**What is needed:** Each entry below needs to be copied exactly, with nothing dropped.

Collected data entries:
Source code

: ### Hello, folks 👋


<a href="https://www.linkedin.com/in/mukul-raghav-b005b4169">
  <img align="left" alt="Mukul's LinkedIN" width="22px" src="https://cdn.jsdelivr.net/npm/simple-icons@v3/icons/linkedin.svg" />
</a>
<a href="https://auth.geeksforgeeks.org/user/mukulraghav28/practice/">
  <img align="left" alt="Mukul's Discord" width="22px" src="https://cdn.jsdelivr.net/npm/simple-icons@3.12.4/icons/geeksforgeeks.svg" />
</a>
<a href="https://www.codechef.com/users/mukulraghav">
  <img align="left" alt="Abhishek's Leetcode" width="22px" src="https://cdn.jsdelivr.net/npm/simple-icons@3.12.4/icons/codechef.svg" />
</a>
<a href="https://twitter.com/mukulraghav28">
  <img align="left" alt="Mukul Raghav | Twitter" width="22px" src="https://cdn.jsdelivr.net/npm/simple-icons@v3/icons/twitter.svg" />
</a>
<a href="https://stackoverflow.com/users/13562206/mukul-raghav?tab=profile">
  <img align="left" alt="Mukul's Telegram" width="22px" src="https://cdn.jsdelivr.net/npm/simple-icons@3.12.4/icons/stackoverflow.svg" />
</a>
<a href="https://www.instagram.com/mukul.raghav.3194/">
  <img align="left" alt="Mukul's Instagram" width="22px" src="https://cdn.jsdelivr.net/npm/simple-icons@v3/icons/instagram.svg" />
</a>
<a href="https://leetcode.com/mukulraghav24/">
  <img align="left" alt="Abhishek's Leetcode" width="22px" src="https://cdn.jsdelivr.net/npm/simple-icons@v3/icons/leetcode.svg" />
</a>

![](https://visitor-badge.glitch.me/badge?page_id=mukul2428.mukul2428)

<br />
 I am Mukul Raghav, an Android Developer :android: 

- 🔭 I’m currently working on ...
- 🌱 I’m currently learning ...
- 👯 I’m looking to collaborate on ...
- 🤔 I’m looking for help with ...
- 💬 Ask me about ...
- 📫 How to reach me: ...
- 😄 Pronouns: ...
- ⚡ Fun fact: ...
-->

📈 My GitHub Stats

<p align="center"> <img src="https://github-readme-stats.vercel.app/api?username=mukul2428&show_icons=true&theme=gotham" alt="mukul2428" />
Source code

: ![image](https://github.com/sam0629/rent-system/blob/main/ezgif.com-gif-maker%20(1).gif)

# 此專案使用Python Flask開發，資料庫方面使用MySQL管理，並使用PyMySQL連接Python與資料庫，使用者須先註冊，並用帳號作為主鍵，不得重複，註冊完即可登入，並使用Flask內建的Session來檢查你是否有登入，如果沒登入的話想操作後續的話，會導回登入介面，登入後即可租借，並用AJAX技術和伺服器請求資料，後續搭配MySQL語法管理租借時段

**Exercise output:**
Source code

: ### Hello, folks 👋


<a href="https://www.linkedin.com/in/mukul-raghav-b005b4169">
  <img align="left" alt="Mukul's LinkedIN" width="22px" src="https://cdn.jsdelivr.net/npm/simple-icons@v3/icons/linkedin.svg" />
</a>
<a href="https://auth.geeksforgeeks.org/user/mukulraghav28/practice/">
  <img align="left" alt="Mukul's Discord" width="22px" src="https://cdn.jsdelivr.net/npm/simple-icons@3.12.4/icons/geeksforgeeks.svg" />
</a>
<a href="https://www.codechef.com/users/mukulraghav">
  <img align="left" alt="Abhishek's Leetcode" width="22px" src="https://cdn.jsdelivr.net/npm/simple-icons@3.12.4/icons/codechef.svg" />
</a>
<a href="https://twitter.com/mukulraghav28">
  <img align="left" alt="Mukul Raghav | Twitter" width="22px" src="https://cdn.jsdelivr.net/npm/simple-icons@v3/icons/twitter.svg" />
</a>
<a href="https://stackoverflow.com/users/13562206/mukul-raghav?tab=profile">
  <img align="left" alt="Mukul's Telegram" width="22px" src="https://cdn.jsdelivr.net/npm/simple-icons@3.12.4/icons/stackoverflow.svg" />
</a>
<a href="https://www.instagram.com/mukul.raghav.3194/">
  <img align="left" alt="Mukul's Instagram" width="22px" src="https://cdn.jsdelivr.net/npm/simple-icons@v3/icons/instagram.svg" />
</a>
<a href="https://leetcode.com/mukulraghav24/">
  <img align="left" alt="Abhishek's Leetcode" width="22px" src="https://cdn.jsdelivr.net/npm/simple-icons@v3/icons/leetcode.svg" />
</a>

![](https://visitor-badge.glitch.me/badge?page_id=mukul2428.mukul2428)

<br />
 I am Mukul Raghav, an Android Developer :android: 

- 🔭 I’m currently working on ...
- 🌱 I’m currently learning ...
- 👯 I’m looking to collaborate on ...
- 🤔 I’m looking for help with ...
- 💬 Ask me about ...
- 📫 How to reach me: ...
- 😄 Pronouns: ...
- ⚡ Fun fact: ...
-->

📈 My GitHub Stats

<p align="center"> <img src="https://github-readme-stats.vercel.app/api?username=mukul2428&show_icons=true&theme=gotham" alt="mukul2428" />
Source code

: ![image](https://github.com/sam0629/rent-system/blob/main/ezgif.com-gif-maker%20(1).gif)

# 此專案使用Python Flask開發，資料庫方面使用MySQL管理，並使用PyMySQL連接Python與資料庫，使用者須先註冊，並用帳號作為主鍵，不得重複，註冊完即可登入，並使用Flask內建的Session來檢查你是否有登入，如果沒登入的話想操作後續的話，會導回登入介面，登入後即可租借，並用AJAX技術和伺服器請求資料，後續搭配MySQL語法管理租借時段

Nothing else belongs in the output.